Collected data
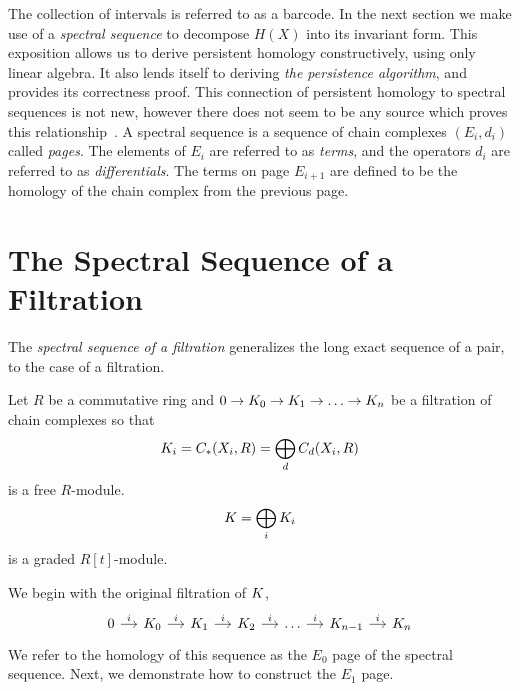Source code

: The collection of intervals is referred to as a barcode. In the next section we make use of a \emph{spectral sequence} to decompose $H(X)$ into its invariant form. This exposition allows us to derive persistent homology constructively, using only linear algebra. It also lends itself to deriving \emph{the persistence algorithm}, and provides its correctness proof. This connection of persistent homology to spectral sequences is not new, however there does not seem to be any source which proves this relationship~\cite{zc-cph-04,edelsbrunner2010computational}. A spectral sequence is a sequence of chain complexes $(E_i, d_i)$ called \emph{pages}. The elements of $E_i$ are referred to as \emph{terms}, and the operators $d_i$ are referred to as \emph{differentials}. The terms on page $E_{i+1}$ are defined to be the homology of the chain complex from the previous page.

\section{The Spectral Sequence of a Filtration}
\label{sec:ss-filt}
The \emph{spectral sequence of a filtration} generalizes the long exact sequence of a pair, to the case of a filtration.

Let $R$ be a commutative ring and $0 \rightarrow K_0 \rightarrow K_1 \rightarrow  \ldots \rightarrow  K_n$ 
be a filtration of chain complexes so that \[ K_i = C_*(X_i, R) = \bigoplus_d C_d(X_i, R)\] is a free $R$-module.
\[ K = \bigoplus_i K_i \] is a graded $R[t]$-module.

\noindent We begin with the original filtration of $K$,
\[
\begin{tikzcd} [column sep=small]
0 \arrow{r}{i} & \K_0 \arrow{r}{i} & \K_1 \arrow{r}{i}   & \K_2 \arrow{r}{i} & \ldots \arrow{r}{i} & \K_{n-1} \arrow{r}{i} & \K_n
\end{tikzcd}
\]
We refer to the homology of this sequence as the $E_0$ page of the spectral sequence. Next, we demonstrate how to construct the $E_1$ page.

TASK DIRECTIONS
Please report all lines in the entries where "tikzcd" appears.

TASK ANSWER
\begin{tikzcd} [column sep=small]
\end{tikzcd}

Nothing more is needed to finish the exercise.